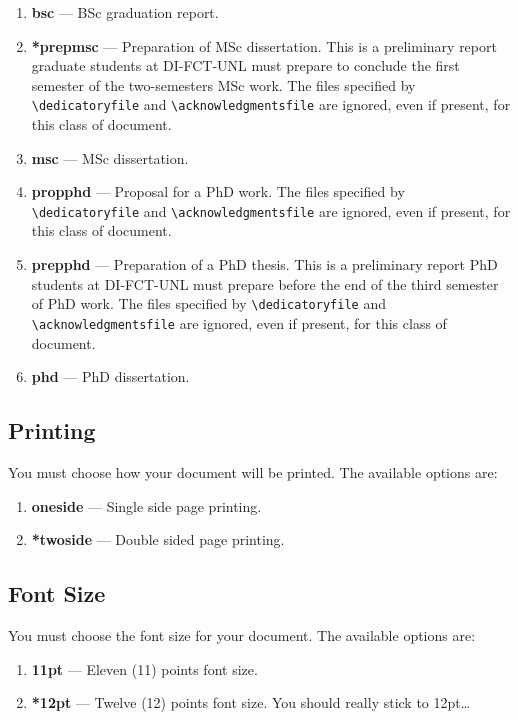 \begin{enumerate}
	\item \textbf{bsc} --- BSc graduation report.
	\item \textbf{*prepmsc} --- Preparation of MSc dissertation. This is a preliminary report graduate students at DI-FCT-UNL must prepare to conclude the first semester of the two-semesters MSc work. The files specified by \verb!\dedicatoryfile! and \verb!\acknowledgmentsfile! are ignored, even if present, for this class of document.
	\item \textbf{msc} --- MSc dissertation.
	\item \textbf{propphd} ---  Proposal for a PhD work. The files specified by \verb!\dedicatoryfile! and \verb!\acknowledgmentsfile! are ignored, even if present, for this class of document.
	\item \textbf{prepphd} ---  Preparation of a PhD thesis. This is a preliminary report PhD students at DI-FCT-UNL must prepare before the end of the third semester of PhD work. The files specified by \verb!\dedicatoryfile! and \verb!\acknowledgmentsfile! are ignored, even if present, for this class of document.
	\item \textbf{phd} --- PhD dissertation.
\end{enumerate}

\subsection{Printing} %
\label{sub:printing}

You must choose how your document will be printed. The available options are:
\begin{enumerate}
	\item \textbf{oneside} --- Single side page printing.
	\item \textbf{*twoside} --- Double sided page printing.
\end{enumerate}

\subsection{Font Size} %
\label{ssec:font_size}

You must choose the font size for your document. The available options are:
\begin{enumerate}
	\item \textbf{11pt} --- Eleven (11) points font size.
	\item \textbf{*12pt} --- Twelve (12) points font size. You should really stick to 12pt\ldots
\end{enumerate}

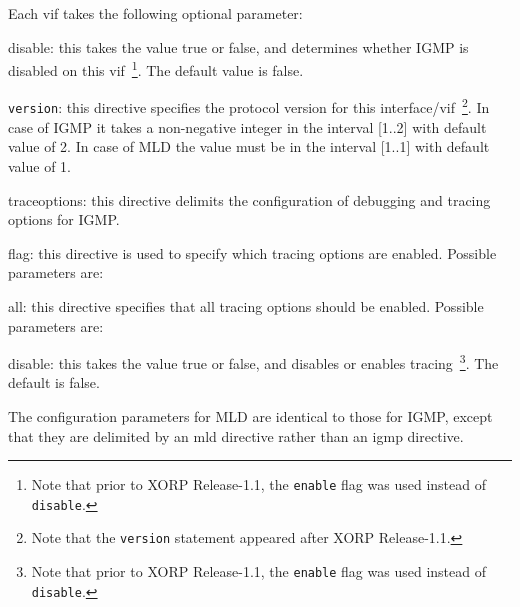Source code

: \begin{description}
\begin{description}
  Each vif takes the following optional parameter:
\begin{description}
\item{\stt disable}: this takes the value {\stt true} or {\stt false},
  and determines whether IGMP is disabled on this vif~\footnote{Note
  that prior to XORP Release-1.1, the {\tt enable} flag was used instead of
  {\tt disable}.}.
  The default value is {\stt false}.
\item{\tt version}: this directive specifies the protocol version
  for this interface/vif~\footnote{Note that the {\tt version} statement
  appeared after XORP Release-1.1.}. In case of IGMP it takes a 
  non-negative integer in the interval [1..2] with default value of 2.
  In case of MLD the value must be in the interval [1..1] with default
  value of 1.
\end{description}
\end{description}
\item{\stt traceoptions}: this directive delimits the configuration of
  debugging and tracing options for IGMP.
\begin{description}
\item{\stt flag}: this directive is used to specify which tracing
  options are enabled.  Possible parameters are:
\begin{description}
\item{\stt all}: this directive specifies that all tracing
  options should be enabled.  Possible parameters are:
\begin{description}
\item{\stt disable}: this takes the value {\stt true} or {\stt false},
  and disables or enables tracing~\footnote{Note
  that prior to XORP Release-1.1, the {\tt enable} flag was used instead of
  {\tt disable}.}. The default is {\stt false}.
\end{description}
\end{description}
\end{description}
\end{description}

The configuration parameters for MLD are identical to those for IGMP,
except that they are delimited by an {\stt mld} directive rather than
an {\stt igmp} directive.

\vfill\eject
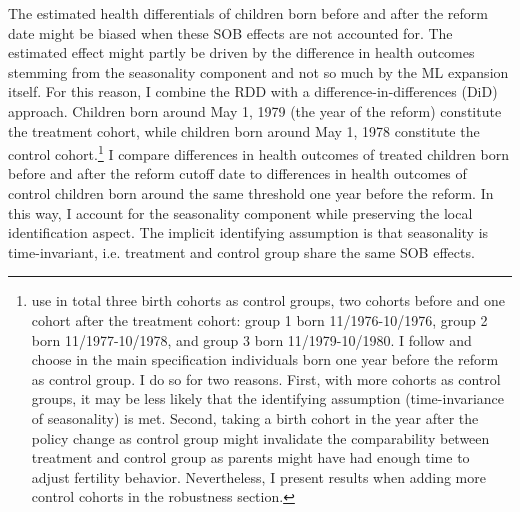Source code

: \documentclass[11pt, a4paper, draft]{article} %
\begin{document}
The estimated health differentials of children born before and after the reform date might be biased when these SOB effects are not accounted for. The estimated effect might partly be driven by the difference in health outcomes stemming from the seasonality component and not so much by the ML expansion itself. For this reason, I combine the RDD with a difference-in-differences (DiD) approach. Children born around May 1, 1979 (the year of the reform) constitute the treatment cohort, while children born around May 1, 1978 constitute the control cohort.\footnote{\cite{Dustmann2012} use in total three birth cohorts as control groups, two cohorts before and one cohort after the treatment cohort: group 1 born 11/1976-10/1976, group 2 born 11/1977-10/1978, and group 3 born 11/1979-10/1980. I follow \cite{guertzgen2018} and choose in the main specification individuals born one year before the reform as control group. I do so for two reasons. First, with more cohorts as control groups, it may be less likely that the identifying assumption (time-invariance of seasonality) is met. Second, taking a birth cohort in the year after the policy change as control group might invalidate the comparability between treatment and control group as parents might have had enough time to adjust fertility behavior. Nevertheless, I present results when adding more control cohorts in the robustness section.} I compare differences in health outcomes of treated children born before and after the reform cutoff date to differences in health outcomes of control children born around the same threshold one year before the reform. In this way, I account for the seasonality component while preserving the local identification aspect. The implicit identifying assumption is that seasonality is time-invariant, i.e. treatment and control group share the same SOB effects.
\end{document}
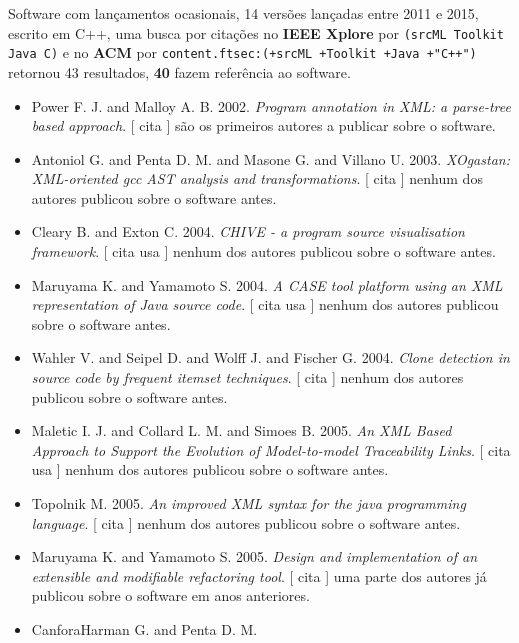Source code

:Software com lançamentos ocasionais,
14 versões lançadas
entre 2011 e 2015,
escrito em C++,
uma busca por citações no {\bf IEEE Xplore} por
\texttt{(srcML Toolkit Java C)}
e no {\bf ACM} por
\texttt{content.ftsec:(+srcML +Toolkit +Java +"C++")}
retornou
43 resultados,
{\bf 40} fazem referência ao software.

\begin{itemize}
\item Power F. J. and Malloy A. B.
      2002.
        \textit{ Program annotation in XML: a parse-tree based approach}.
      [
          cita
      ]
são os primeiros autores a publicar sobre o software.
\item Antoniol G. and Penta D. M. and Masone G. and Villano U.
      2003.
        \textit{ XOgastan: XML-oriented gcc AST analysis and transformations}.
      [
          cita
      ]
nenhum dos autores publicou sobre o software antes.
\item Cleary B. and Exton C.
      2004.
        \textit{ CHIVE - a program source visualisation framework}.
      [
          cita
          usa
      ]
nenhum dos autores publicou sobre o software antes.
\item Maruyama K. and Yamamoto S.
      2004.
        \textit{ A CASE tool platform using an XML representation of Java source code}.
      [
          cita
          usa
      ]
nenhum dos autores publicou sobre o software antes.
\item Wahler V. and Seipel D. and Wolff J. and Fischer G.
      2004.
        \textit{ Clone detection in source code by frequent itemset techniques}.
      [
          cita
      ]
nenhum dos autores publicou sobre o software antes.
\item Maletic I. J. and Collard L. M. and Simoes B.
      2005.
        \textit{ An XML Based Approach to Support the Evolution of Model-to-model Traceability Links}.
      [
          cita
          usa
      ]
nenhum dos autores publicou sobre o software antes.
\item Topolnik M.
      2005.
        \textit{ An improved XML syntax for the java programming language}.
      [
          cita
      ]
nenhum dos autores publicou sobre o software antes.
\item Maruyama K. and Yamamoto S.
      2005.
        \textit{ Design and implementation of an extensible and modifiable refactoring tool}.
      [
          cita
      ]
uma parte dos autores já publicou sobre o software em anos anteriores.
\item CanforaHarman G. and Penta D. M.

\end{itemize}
-------------------------
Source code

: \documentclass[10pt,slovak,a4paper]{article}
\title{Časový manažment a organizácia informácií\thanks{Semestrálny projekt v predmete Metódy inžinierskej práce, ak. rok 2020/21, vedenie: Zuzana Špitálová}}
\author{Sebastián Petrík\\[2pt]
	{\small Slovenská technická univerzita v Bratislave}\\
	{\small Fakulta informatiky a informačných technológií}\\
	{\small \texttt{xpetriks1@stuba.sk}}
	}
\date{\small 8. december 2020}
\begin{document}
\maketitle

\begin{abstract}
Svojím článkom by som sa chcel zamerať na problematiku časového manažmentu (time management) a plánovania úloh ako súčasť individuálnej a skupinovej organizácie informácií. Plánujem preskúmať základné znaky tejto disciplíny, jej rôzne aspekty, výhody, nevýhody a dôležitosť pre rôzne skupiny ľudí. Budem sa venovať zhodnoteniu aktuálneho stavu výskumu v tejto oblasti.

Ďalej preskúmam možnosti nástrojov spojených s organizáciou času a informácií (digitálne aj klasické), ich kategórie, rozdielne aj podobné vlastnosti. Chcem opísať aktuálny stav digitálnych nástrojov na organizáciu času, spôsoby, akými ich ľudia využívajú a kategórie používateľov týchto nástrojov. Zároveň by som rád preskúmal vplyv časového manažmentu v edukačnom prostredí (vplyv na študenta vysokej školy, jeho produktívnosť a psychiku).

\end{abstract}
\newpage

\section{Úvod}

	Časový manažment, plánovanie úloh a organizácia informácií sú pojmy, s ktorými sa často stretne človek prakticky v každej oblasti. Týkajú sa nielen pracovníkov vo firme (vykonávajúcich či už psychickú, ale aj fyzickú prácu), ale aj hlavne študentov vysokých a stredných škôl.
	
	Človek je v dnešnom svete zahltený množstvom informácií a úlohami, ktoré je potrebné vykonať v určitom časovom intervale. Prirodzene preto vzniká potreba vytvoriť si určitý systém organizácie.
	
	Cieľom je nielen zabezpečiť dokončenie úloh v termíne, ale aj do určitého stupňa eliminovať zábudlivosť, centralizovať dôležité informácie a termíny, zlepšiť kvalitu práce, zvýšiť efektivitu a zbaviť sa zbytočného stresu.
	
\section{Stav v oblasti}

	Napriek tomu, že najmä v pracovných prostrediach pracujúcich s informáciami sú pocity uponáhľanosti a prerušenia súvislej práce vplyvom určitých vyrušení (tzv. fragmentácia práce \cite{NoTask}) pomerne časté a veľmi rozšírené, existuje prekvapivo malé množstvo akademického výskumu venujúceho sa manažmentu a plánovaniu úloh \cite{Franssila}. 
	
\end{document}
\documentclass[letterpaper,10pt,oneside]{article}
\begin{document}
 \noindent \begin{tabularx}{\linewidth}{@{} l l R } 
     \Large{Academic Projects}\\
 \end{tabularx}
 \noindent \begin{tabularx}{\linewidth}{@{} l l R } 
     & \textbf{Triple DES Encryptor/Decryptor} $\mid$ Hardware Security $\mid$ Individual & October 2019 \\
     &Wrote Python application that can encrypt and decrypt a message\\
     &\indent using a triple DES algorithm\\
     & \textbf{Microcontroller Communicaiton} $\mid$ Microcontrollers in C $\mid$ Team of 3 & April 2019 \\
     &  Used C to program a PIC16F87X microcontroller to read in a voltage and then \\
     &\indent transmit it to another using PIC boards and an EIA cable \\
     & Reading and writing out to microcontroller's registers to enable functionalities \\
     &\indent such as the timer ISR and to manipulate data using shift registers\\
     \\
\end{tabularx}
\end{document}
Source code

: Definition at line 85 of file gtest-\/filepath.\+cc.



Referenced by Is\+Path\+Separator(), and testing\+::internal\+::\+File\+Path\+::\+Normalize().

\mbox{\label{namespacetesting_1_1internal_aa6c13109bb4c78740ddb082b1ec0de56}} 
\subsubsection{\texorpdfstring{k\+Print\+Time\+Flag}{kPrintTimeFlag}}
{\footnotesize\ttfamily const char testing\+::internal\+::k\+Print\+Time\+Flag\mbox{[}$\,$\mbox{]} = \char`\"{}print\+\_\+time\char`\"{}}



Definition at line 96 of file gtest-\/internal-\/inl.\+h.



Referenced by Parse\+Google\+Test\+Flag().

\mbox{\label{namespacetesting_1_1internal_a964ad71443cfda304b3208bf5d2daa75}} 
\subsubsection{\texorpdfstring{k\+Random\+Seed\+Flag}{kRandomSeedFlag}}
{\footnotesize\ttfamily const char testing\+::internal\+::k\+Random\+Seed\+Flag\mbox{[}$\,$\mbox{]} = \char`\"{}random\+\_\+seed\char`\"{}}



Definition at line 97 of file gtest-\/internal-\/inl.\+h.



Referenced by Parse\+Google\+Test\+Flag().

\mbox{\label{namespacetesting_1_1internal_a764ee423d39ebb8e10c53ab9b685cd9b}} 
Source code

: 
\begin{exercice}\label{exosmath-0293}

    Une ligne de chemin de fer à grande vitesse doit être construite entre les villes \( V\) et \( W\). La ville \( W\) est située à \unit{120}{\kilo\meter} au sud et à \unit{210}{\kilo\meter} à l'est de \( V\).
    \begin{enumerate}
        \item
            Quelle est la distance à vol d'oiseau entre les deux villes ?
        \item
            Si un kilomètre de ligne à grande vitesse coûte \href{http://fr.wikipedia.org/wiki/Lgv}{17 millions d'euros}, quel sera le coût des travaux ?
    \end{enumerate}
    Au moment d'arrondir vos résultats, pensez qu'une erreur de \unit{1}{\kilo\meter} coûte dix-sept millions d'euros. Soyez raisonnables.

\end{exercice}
-------------------------
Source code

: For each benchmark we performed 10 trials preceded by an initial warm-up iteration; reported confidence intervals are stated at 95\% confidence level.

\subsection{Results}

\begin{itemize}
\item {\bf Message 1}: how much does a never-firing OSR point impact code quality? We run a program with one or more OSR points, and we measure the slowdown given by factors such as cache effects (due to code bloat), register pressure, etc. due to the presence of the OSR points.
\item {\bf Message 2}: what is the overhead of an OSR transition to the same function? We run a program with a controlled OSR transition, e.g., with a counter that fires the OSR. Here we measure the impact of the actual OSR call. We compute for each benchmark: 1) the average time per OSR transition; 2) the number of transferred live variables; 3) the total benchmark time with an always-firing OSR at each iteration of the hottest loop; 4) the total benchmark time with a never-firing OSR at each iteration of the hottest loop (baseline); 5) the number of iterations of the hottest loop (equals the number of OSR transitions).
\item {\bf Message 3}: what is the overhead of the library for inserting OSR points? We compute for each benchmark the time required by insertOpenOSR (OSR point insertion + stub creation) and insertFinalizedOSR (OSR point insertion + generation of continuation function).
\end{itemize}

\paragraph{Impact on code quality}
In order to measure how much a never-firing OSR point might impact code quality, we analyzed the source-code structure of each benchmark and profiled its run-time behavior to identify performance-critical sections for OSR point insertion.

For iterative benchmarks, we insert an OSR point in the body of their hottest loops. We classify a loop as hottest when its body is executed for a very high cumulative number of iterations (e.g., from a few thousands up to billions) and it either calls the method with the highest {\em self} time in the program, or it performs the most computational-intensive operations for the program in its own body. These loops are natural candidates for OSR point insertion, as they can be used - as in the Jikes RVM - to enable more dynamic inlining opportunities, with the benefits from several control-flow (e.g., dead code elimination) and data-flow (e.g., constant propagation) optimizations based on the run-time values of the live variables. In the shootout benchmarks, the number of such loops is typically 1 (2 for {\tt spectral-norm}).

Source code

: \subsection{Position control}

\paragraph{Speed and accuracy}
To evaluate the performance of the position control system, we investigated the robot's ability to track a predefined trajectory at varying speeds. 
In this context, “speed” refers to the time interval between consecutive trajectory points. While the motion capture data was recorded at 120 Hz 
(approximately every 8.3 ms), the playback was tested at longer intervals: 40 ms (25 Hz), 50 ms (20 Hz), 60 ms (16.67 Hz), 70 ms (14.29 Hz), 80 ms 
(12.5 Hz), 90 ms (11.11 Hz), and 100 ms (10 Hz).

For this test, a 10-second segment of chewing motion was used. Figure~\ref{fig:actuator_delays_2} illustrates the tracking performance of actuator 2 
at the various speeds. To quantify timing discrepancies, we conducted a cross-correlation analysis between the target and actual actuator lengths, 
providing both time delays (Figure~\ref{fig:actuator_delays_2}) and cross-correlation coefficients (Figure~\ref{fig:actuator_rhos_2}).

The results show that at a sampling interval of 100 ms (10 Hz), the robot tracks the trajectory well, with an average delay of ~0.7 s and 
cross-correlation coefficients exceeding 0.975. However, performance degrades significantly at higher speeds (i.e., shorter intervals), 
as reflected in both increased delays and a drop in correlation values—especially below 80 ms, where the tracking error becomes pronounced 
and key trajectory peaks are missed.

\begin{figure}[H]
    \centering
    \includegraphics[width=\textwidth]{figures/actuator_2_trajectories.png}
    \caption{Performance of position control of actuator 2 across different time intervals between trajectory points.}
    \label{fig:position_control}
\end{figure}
-------------------------
**INSTRUCTIONS TO FOLLOW**: Within the records above, count the lines that contain "paragraph" and give the number with nothing added.

**ANSWER BOX**: 2